Educator and AFT Civics Design Team Member
Lisa Rand Harmon’s 17 years of teaching experience span work in urban, suburban and rural school districts. She currently teaches 10th grade U.S. history at Cleveland High School for the Digital Arts, part of the Cleveland Metropolitan School District. She is a member of the Cleveland Teachers Union (CTU).
From an early age, Rand was interested in pursuing a career in education. “As a young Black girl, all my teachers were strong Black women. I was impressed: I took after them and learned from them. I wanted to become a teacher to be a model for others,” she says.
She earned her bachelor’s degree in secondary social studies education at Kent State University and has been teaching since her early twenties. Her earliest jobs were in the Atlanta area, where she learned the importance of having robust professional development and support.
Rand was drawn to social studies because of the subject’s ability to make sense not only of history, but also of the current world. “I always had a million questions, and social studies was the only subject that answered the ‘why,’” she says. “By studying history, you can see cause and effect more clearly and learn how the past helped to create the present.”

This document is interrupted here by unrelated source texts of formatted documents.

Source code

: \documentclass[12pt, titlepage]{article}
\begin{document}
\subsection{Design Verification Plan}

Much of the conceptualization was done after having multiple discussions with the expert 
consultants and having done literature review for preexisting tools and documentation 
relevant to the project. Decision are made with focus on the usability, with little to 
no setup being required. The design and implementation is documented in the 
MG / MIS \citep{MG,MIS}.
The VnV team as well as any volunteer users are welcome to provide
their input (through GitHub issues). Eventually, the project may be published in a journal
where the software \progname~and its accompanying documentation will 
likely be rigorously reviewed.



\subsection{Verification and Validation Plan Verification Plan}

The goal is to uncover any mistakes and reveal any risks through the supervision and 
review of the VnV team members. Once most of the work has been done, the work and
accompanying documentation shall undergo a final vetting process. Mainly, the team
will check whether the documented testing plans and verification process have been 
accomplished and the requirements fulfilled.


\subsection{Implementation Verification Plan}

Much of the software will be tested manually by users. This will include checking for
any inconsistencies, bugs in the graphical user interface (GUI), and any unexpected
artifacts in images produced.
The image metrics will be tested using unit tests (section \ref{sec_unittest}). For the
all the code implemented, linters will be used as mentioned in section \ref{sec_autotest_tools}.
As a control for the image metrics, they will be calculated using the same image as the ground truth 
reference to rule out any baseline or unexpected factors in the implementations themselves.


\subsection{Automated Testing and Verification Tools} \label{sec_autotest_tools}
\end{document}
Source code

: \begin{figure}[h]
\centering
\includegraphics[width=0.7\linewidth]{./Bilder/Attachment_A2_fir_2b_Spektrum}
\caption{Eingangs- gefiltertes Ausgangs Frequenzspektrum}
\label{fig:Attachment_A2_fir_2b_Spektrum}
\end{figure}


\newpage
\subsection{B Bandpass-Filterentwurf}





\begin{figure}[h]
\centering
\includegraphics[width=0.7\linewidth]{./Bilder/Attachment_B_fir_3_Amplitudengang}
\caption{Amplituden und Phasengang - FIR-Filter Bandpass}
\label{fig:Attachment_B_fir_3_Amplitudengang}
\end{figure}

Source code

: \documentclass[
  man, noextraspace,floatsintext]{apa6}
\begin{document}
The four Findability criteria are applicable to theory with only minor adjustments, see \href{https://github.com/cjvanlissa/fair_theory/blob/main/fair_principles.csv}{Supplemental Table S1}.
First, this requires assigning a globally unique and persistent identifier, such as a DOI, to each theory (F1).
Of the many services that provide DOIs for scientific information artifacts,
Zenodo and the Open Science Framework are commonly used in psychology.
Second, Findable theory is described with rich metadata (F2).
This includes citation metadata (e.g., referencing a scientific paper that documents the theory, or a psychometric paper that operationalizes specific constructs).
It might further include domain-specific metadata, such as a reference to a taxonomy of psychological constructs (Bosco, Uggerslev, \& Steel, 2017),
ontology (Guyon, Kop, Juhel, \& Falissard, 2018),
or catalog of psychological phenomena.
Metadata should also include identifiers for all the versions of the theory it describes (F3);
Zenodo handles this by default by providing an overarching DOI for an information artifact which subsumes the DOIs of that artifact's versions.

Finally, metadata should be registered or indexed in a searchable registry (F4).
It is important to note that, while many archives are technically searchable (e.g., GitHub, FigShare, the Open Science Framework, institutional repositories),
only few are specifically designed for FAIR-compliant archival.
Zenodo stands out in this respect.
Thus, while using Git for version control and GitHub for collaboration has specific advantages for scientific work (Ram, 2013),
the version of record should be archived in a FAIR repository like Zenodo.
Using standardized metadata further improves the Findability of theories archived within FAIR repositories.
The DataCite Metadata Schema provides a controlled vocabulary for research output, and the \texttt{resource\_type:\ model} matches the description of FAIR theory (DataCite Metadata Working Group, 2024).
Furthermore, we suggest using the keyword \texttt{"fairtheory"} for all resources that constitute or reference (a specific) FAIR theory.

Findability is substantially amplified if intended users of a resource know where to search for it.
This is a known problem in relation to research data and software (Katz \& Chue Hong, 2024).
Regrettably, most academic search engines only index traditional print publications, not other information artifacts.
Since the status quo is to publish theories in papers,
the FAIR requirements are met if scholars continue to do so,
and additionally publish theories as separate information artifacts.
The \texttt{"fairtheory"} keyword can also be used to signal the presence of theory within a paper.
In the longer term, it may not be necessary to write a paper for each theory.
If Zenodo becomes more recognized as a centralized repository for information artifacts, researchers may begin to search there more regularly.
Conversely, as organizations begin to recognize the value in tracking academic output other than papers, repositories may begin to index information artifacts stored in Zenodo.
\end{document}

Rand’s local union chair nominated her to the CTU president to participate in the American Federation of Teachers civics design team. She was eager to participate. From her experience teaching in different kinds of schools, she understands how important it is to develop research-based professional development that can work for any school district.
“I was so excited. If you teach any type of history, civics is intertwined in it. Our nation is civics; our democracy is civics. You can’t teach American history without teaching civics. That’s who we are,” Rand says.
Getting students engaged in civics is one way to combat the increasingly negative tone of political discourse in the country. For example, Rand says, it’s critical for students to understand the importance of voting in every election, including local elections. “It is so important for students to understand that they are the people who make up the democracy, and they must be active participants,” she says. “Only 13 percent of Clevelanders voted in the most recent mayoral election. It feels as though voter participation is dwindling. To reverse it, we have to dive back into the classroom. We have to tackle civics engagement in the classroom to change things in the future.”
Within the design team, she is studying how teachers can incorporate a fair and factual dialogue about controversial topics regarding civics actions, including infusing controversial issues and readings into the curriculum and being able to extract facts to create discussions from them.
Getting students to acknowledge a variety of perspectives is key. “We need to start by telling students that although you may feel strongly, so does someone else. Getting a student to extract and explain another perspective grows the student’s empathy and tolerance,” Rand says. “It can help students understand that their world is not the only world.”
Rand looks forward to sharing the results of the design team’s work with school districts across the nation and emphasizes the importance of teaching this critically important curriculum without judgment. The design team’s work will give teachers research-based resources and information about how to teach civics in an empathetic and open way.
“I am optimistic about this project and our approach to the work,” she says. “I am working with a good group of open-minded teachers who are engaging in evidence-based work and who are excited about training others to help them implement the professional development that we’re designing.”